The Fault In Our Star-ship Troopers
By Jonas Schwartz-Owen
Finally, the spend-your-last-day-on-Earth-to-the-fullest love story/alien bug mash-up for which audiences have been clamoring. A Quiet Place, Day One, a prequel to the hit John Krakowski films, hands the reins to Michael Sarnoski. While the action scenes seem like retread War of the Worlds, there are tiny magical moments that illustrate Sarnoski’s talents.
Sam (Oscar winner Lupita Nyong'o) is dying of cancer in a hospice center across the bay from Manhattan. She has lost hope and will, and only wants to relive a memory from her childhood with a slice of pizza in Harlem. She reluctantly agrees to join fellow patients to the city so she can indulge in this final slice. Vicious creatures who look like giant crickets with xenomorph mouths land on earth and quickly demolish civilization. Sam, her cat Frodo, and the hospice nurse (Alex Wolff) wind up hiding in a theater under attack. As she journeys up to Harlem for that pizza, she picks up a dazed, shellshocked Eric (Joseph Quinn), who tags along, as they escape monsters at every turn.

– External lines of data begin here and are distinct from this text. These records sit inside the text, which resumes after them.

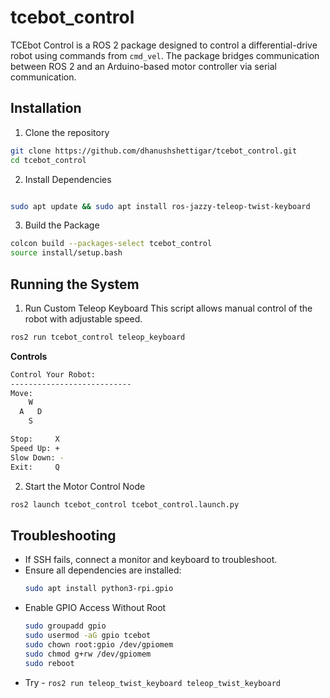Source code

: # tcebot_control

TCEbot Control is a ROS 2 package designed to control a differential-drive robot using commands from `cmd_vel`. The package bridges communication between ROS 2 and an Arduino-based motor controller via serial communication.

## Installation

1. Clone the repository

```bash
git clone https://github.com/dhanushshettigar/tcebot_control.git
cd tcebot_control
```

2. Install Dependencies

```bash

sudo apt update && sudo apt install ros-jazzy-teleop-twist-keyboard

```

3. Build the Package

```bash
colcon build --packages-select tcebot_control
source install/setup.bash
```
## Running the System
1. Run Custom Teleop Keyboard
This script allows manual control of the robot with adjustable speed.
```sh
ros2 run tcebot_control teleop_keyboard
```

**Controls**

```bash
Control Your Robot:
---------------------------
Move:    
    W    
  A   D  
    S    

Stop:     X  
Speed Up: +  
Slow Down: -  
Exit:     Q  
```

2. Start the Motor Control Node
```sh
ros2 launch tcebot_control tcebot_control.launch.py
```

## Troubleshooting
- If SSH fails, connect a monitor and keyboard to troubleshoot.
- Ensure all dependencies are installed:
  ```bash
  sudo apt install python3-rpi.gpio
  ```
- Enable GPIO Access Without Root
  ```bash
  sudo groupadd gpio
  sudo usermod -aG gpio tcebot
  sudo chown root:gpio /dev/gpiomem
  sudo chmod g+rw /dev/gpiomem
  sudo reboot
  ```
- Try - `ros2 run teleop_twist_keyboard teleop_twist_keyboard`
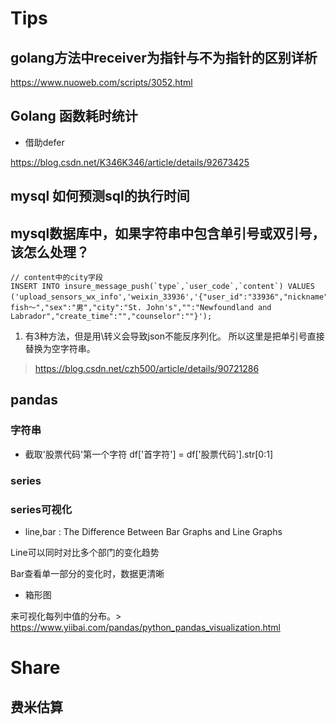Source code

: 
# Tips

## golang方法中receiver为指针与不为指针的区别详析

https://www.nuoweb.com/scripts/3052.html


## Golang 函数耗时统计

* 借助defer

https://blog.csdn.net/K346K346/article/details/92673425

## mysql 如何预测sql的执行时间

## mysql数据库中，如果字符串中包含单引号或双引号，该怎么处理？


```
// content中的city字段
INSERT INTO insure_message_push(`type`,`user_code`,`content`) VALUES ('upload_sensors_wx_info','weixin_33936','{"user_id":"33936","nickname":"～fish～","sex":"男","city":"St. John's","":"Newfoundland and Labrador","create_time":"","counselor":""}');

```

1. 有3种方法，但是用\转义会导致json不能反序列化。 所以这里是把单引号直接替换为空字符串。

> https://blog.csdn.net/czh500/article/details/90721286


## pandas

### 字符串

* 截取'股票代码'第一个字符
df['首字符'] = df['股票代码'].str[0:1]

### series


### series可视化

* line,bar : The Difference Between Bar Graphs and Line Graphs

Line可以同时对比多个部门的变化趋势

Bar查看单一部分的变化时，数据更清晰

* 箱形图

来可视化每列中值的分布。> https://www.yiibai.com/pandas/python_pandas_visualization.html

# Share

## 费米估算

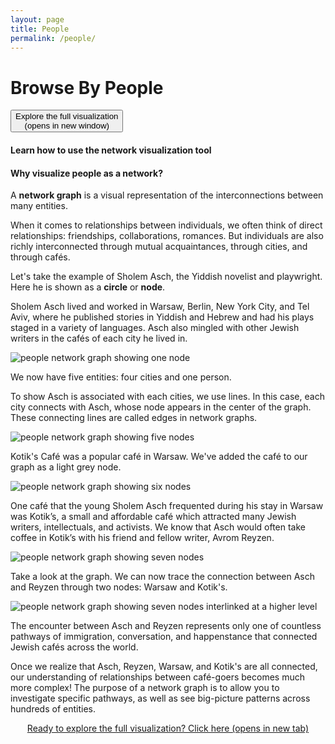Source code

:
 ```yaml
---
layout: page
title: People
permalink: /people/
---
```

<div class='people'>
  <!-- <div class='wrapper'> -->
    <h1 class='section-title' id='people-title'>Browse By People</h1>
    <a href="https://lsa-mis.github.io/interactive-network-viz/new-scroll/docs/viz3/people_viz.html" target="_blank"><button id="people-button">Explore the full visualization<br />(opens in new window)</button></a>
    <h4>Learn how to use the network visualization tool</h4>
    <h4>Why visualize people as a network?</h4>
    <p>A <strong>network graph</strong> is a visual representation of the interconnections between many entities.</p>
    <p>When it comes to relationships between individuals, we often think of direct relationships: friendships, collaborations, romances. But individuals are   also richly interconnected through mutual acquaintances, through cities, and through cafés.</p>
    <p>Let's take the example of Sholem Asch, the Yiddish novelist and playwright. Here he is shown as a <strong>circle</strong> or <strong>node</strong>.</p>
    <div class="people-col-wrapper">
      <div class="people-col">
        <p>Sholem Asch lived and worked in Warsaw, Berlin, New York City, and Tel Aviv, where he published stories in Yiddish and Hebrew and had his plays staged in a variety of languages. Asch also mingled with other Jewish writers in the cafés of each city he lived in.</p>
      </div>
      <div class="people-col">
        <img class="people-element-image" src='{{site.baseurl}}/images/people/People1.png' alt="people network graph showing one node">
      </div>
    </div>
    <div class="people-col-wrapper">
      <div class="people-col">
        <p>We now have five entities: four cities and one person.</p>
        <p>To show Asch is associated with each cities, we use lines. In this case, each city connects with Asch, whose node appears in the center of the graph. These connecting lines are called edges in network graphs.</p>
      </div>
      <div class="people-col">
        <img class="people-element-image" src='{{site.baseurl}}/images/people/People2.png' alt="people network graph showing five nodes">
      </div>
    </div>
    <div class="people-col-wrapper">
      <div class="people-col">
        <p>Kotik's Café was a popular café in Warsaw. We've added the café to our graph as a light grey node.</p>
      </div>
      <div class="people-col">
        <img class="people-element-image" src='{{site.baseurl}}/images/people/People3.png' alt="people network graph showing six nodes">
      </div>
    </div>
    <div class="people-col-wrapper">
      <div class="people-col">
        <p>One café that the young Sholem Asch frequented during his stay in Warsaw was Kotik’s, a small and affordable café which attracted many Jewish writers, intellectuals, and activists. We know that Asch would often take coffee in Kotik’s with his friend and fellow writer, Avrom Reyzen.</p>
      </div>
      <div class="people-col">
        <img class="people-element-image" src='{{site.baseurl}}/images/people/People4.png' alt="people network graph showing seven nodes">
      </div>
    </div>
    <div class="people-col-wrapper">
      <div class="people-col">
        <p>Take a look at the graph. We can now trace the connection between Asch and Reyzen through two nodes: Warsaw and Kotik's.</p>
      </div>
      <div class="people-col">
        <img class="people-element-image" src='{{site.baseurl}}/images/people/People5.png' alt="people network graph showing seven nodes interlinked at a higher level">
      </div>
    </div>
    <p>The encounter between Asch and Reyzen represents only one of countless pathways of immigration, conversation, and happenstance that connected Jewish cafés across the world.</p>
    <p>Once we realize that Asch, Reyzen, Warsaw, and Kotik's are all connected, our understanding of relationships between café-goers becomes much more complex! The purpose of a network graph is to allow you to investigate specific pathways, as well as see big-picture patterns across hundreds of entities.</p> 
  <div align="center">
      <a href="https://lsa-mis.github.io/interactive-network-viz/new-scroll/docs/viz3/people_viz.html" target="_blank">Ready to explore the full visualization? Click here (opens in new tab)</a>
  </div> 
</div>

Sarnoski made the exhilarating Pig in 2021 starring Nicolas Cage in one of his best performances. Both films follow a simple genre plotline but find layers in the unlikely relationships. The invasion sequences have been done before and shot/edited better by other directors, but choosing a protagonist ready to die but invested in a trivial but momentous (to her) journey elevates the through-line. The marionette performance, the charming scene at the jazz bar, the rapport Sam has with both Eric and Reuben, the nurse, go beyond the one-dimensional relationships in many action films. Though Sarnoski leaves out the central Abbott family of the first two films, he ties Day One to the sequel by reintroducing Henri (Djimon Hounsou) in New York, before he escaped to the island where Emily Blunt’s character finds him later.
The script has a few quizzical short-hands. We’ve sadly seen governments in chaos before in the real world, and information does not flow quickly. Yet, in the movie, the government manages to decipher and disseminate that the aliens can’t swim, and the fact that noise draws them to attack, within an hour. That’s a lot of details to get to the panicked public under attack and makes you wonder if the Director of Defense watched the first two films as a primer when the monsters begin raining down in the major cities.
Nyong'o plays all of the emotional beats so you warm to her even though she has essentially given up on fighting to live. The character starts as despondent and though her impending death still doesn’t worry her, she’s more at peace and heroic than miserable. Quinn, who won over Stranger Things audiences as the misunderstood rocker, Eddie, has an endearing persona and builds great chemistry. Their scene in the Harlem Jazz Club is celebratory.
A Quiet Place, Day One, may have not proven its necessity to exist -- the information it adds to the saga is meager -- yet, Michael Sarnoski is a special director, who’s reminiscent of the RKO ‘40s legendary producer Val Lewton. It’s never the title nor the plot line that invests the audience in his films, but his reflection of the human condition in even the most insane circumstances. It would have been more interesting to see what he could have done if all the extraneous action scenes were stripped away.